Die Beigeladenen zu 1) und 3) haben Revision eingelegt. Beide Beteiligte wenden sich nur gegen die Aufhebung des Bescheides der Beigeladenen zu 3) vom 22. September 1975. Die Beigeladene zu 3) rügt in erster Linie die Verletzung der §§ 8 und 78 des Sozialgerichtsgesetzes (SGG). Die Klage gegen den Bescheid vom 22. September 1975 sei unzulässig, weil ein Vorverfahren nicht stattgefunden habe. Das LSG habe den Bescheid auch nicht unter dem Gesichtspunkt der Funktionsnachfolge als Klage behandeln dürfen. Dieser Rechtsauffassung hat sich auch die Beklagte angeschlossen. Darüber hinaus rügen die Beigeladenen zu 1) und 3) – in Übereinstimmung mit der Beklagten – die Verletzung der §§ 2 Abs 1 Nr 1 und 3 Abs 1 Nr 1 AVG. Die Beklagte hat mit dem am 16. Juli 1976 eingegangenen Schriftsatz ihres Prozeßbevollmächtigten vom 15. Juli 1967 zusätzlich noch vorgetragen, das LSG habe auch die Bescheide der Beklagten und deren Rechtsvorgängerin zu Unrecht aufgehoben.
Die Beigeladenen zu 1) und 3) beantragen (sinngemäß),
das Urteil des LSG aufzuheben, soweit es den Bescheid der Beigeladenen zu 3) vom 22. September 1975 aufgehoben hat, und die Klage abzuweisen.
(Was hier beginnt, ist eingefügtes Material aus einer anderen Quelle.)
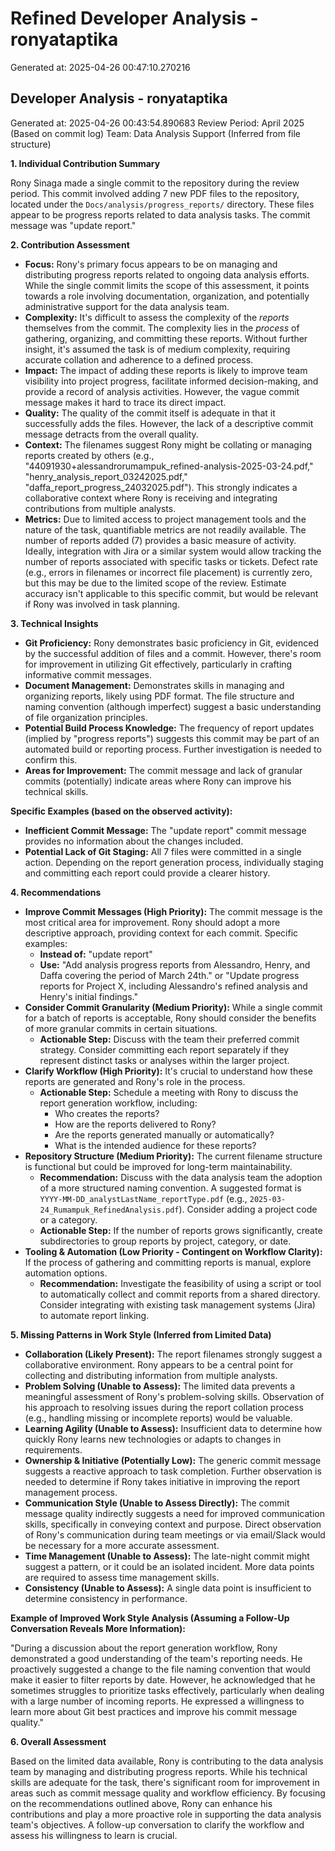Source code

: # Refined Developer Analysis - ronyataptika
Generated at: 2025-04-26 00:47:10.270216

## Developer Analysis - ronyataptika
Generated at: 2025-04-26 00:43:54.890683
Review Period: April 2025 (Based on commit log)
Team: Data Analysis Support (Inferred from file structure)

**1. Individual Contribution Summary**

Rony Sinaga made a single commit to the repository during the review period. This commit involved adding 7 new PDF files to the repository, located under the `Docs/analysis/progress_reports/` directory. These files appear to be progress reports related to data analysis tasks. The commit message was "update report."

**2. Contribution Assessment**

*   **Focus:** Rony's primary focus appears to be on managing and distributing progress reports related to ongoing data analysis efforts. While the single commit limits the scope of this assessment, it points towards a role involving documentation, organization, and potentially administrative support for the data analysis team.
*   **Complexity:** It's difficult to assess the complexity of the *reports* themselves from the commit. The complexity lies in the *process* of gathering, organizing, and committing these reports. Without further insight, it's assumed the task is of medium complexity, requiring accurate collation and adherence to a defined process.
*   **Impact:** The impact of adding these reports is likely to improve team visibility into project progress, facilitate informed decision-making, and provide a record of analysis activities. However, the vague commit message makes it hard to trace its direct impact.
*   **Quality:** The quality of the commit itself is adequate in that it successfully adds the files. However, the lack of a descriptive commit message detracts from the overall quality.
*   **Context:** The filenames suggest Rony might be collating or managing reports created by others (e.g., "44091930+alessandrorumampuk_refined-analysis-2025-03-24.pdf," "henry_analysis_report_03242025.pdf," "daffa_report_progress_24032025.pdf"). This strongly indicates a collaborative context where Rony is receiving and integrating contributions from multiple analysts.
*   **Metrics:** Due to limited access to project management tools and the nature of the task, quantifiable metrics are not readily available. The number of reports added (7) provides a basic measure of activity. Ideally, integration with Jira or a similar system would allow tracking the number of reports associated with specific tasks or tickets. Defect rate (e.g., errors in filenames or incorrect file placement) is currently zero, but this may be due to the limited scope of the review. Estimate accuracy isn't applicable to this specific commit, but would be relevant if Rony was involved in task planning.

**3. Technical Insights**

*   **Git Proficiency:** Rony demonstrates basic proficiency in Git, evidenced by the successful addition of files and a commit. However, there's room for improvement in utilizing Git effectively, particularly in crafting informative commit messages.
*   **Document Management:** Demonstrates skills in managing and organizing reports, likely using PDF format. The file structure and naming convention (although imperfect) suggest a basic understanding of file organization principles.
*   **Potential Build Process Knowledge:** The frequency of report updates (implied by "progress reports") suggests this commit may be part of an automated build or reporting process. Further investigation is needed to confirm this.
*   **Areas for Improvement:** The commit message and lack of granular commits (potentially) indicate areas where Rony can improve his technical skills.

**Specific Examples (based on the observed activity):**

*   **Inefficient Commit Message:**  The "update report" commit message provides no information about the changes included.
*   **Potential Lack of Git Staging:**  All 7 files were committed in a single action. Depending on the report generation process, individually staging and committing each report could provide a clearer history.

**4. Recommendations**

*   **Improve Commit Messages (High Priority):**  The commit message is the most critical area for improvement. Rony should adopt a more descriptive approach, providing context for each commit.  Specific examples:
    *   **Instead of:** "update report"
    *   **Use:** "Add analysis progress reports from Alessandro, Henry, and Daffa covering the period of March 24th."  or "Update progress reports for Project X, including Alessandro's refined analysis and Henry's initial findings."
*   **Consider Commit Granularity (Medium Priority):** While a single commit for a batch of reports is acceptable, Rony should consider the benefits of more granular commits in certain situations.
    *   **Actionable Step:** Discuss with the team their preferred commit strategy. Consider committing each report separately if they represent distinct tasks or analyses within the larger project.
*   **Clarify Workflow (High Priority):**  It's crucial to understand how these reports are generated and Rony's role in the process.
    *   **Actionable Step:** Schedule a meeting with Rony to discuss the report generation workflow, including:
        *   Who creates the reports?
        *   How are the reports delivered to Rony?
        *   Are the reports generated manually or automatically?
        *   What is the intended audience for these reports?
*   **Repository Structure (Medium Priority):**  The current filename structure is functional but could be improved for long-term maintainability.
    *   **Recommendation:**  Discuss with the data analysis team the adoption of a more structured naming convention. A suggested format is `YYYY-MM-DD_analystLastName_reportType.pdf` (e.g., `2025-03-24_Rumampuk_RefinedAnalysis.pdf`). Consider adding a project code or a category.
    *   **Actionable Step:**  If the number of reports grows significantly, create subdirectories to group reports by project, category, or date.
*   **Tooling & Automation (Low Priority - Contingent on Workflow Clarity):**  If the process of gathering and committing reports is manual, explore automation options.
    *   **Recommendation:**  Investigate the feasibility of using a script or tool to automatically collect and commit reports from a shared directory.  Consider integrating with existing task management systems (Jira) to automate report linking.

**5. Missing Patterns in Work Style (Inferred from Limited Data)**

*   **Collaboration (Likely Present):** The report filenames strongly suggest a collaborative environment. Rony appears to be a central point for collecting and distributing information from multiple analysts.
*   **Problem Solving (Unable to Assess):**  The limited data prevents a meaningful assessment of Rony's problem-solving skills.  Observation of his approach to resolving issues during the report collation process (e.g., handling missing or incomplete reports) would be valuable.
*   **Learning Agility (Unable to Assess):** Insufficient data to determine how quickly Rony learns new technologies or adapts to changes in requirements.
*   **Ownership & Initiative (Potentially Low):**  The generic commit message suggests a reactive approach to task completion. Further observation is needed to determine if Rony takes initiative in improving the report management process.
*   **Communication Style (Unable to Assess Directly):**  The commit message quality indirectly suggests a need for improved communication skills, specifically in conveying context and purpose. Direct observation of Rony's communication during team meetings or via email/Slack would be necessary for a more accurate assessment.
*   **Time Management (Unable to Assess):** The late-night commit might suggest a pattern, or it could be an isolated incident. More data points are required to assess time management skills.
*   **Consistency (Unable to Assess):** A single data point is insufficient to determine consistency in performance.

**Example of Improved Work Style Analysis (Assuming a Follow-Up Conversation Reveals More Information):**

"During a discussion about the report generation workflow, Rony demonstrated a good understanding of the team's reporting needs. He proactively suggested a change to the file naming convention that would make it easier to filter reports by date. However, he acknowledged that he sometimes struggles to prioritize tasks effectively, particularly when dealing with a large number of incoming reports. He expressed a willingness to learn more about Git best practices and improve his commit message quality."

**6. Overall Assessment**

Based on the limited data available, Rony is contributing to the data analysis team by managing and distributing progress reports. While his technical skills are adequate for the task, there's significant room for improvement in areas such as commit message quality and workflow efficiency. By focusing on the recommendations outlined above, Rony can enhance his contributions and play a more proactive role in supporting the data analysis team's objectives.  A follow-up conversation to clarify the workflow and assess his willingness to learn is crucial.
Die Beklagte schließt sich diesem Antrag an und beantragt zusätzlich,
die Versicherungspflicht des Beigeladenen zu 2) in der Kranken- und Angestelltenversicherung auch für die Zeit vom 1. Januar 1965 bis zum 30. September 1972 festzustellen.
Die Klägerin beantragt,
die Revisionen zurückzuweisen.
Alle Beteiligten haben sich mit einer Entscheidung durch Urteil ohne mündliche Verhandlung einverstanden erklärt (§ 124 Abs 2 SGG).
Entscheidungsgründe
II
Die Revisionen der Beigeladenen zu 1) und 3) sind statthaft (§ 160 Abs 1 SGG). Sie sind auch form- und fristgerecht eingelegt worden (§ 164 SGG). Die Beklagte ist hingegen nicht Revisionsklägerin. Sie hat zwar mit dem Schriftsatz vom 15. Juli 1976 Einwendungen gegen die Richtigkeit des Urteils des LSG erhoben, soweit dieses die Bescheide der Beklagten aufgehoben hat. Dieser Schriftsatz ist aber sowohl nach seiner äußeren Form als auch nach den übrigen Umständen nicht als Revisionsschrift anzusehen. Er ist – obwohl es sich beim Absender um eine rechtskundige Stelle handelt – nicht als “Revision” bezeichnet und lange nach Ablauf der Revisionsfrist eingegangen. Daher ist trotz des weitergehenden Antrags nicht anzunehmen, daß die Beklagte mit dem Schriftsatz vom 15. Juli 1976 noch Revision einlegen wollte. Anderenfalls könnte – wie der Senat vorsorglich feststellt – im Hinblick auf die Nichteinhaltung der Frist des § 164 SGG auch nur die Verwerfung der Revision als unzulässig (§ 169 Satz 2 SGG) in Betracht kommen. Zugleich ergibt sich hieraus, daß der Senat über den von der Beklagten zusätzlich gestellten Sachantrag nicht zu entscheiden hat.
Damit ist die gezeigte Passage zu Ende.